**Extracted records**
= = =
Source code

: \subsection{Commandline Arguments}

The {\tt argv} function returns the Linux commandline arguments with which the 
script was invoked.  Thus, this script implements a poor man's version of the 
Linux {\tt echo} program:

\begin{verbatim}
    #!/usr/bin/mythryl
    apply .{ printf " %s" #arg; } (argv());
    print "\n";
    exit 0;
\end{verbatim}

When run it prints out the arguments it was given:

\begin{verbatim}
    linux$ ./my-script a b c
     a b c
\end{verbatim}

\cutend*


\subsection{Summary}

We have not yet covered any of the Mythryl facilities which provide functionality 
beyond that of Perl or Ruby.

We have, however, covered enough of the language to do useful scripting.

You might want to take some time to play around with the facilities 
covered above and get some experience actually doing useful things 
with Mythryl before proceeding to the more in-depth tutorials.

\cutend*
= = =
**TASK DESCRIPTION**
Every record above must be set down again, word for word.

**ANSWER SECTION**
Source code

: \subsection{Commandline Arguments}

The {\tt argv} function returns the Linux commandline arguments with which the 
script was invoked.  Thus, this script implements a poor man's version of the 
Linux {\tt echo} program:

\begin{verbatim}
    #!/usr/bin/mythryl
    apply .{ printf " %s" #arg; } (argv());
    print "\n";
    exit 0;
\end{verbatim}

When run it prints out the arguments it was given:

\begin{verbatim}
    linux$ ./my-script a b c
     a b c
\end{verbatim}

\cutend*


\subsection{Summary}

We have not yet covered any of the Mythryl facilities which provide functionality 
beyond that of Perl or Ruby.

We have, however, covered enough of the language to do useful scripting.

You might want to take some time to play around with the facilities 
covered above and get some experience actually doing useful things 
with Mythryl before proceeding to the more in-depth tutorials.

\cutend*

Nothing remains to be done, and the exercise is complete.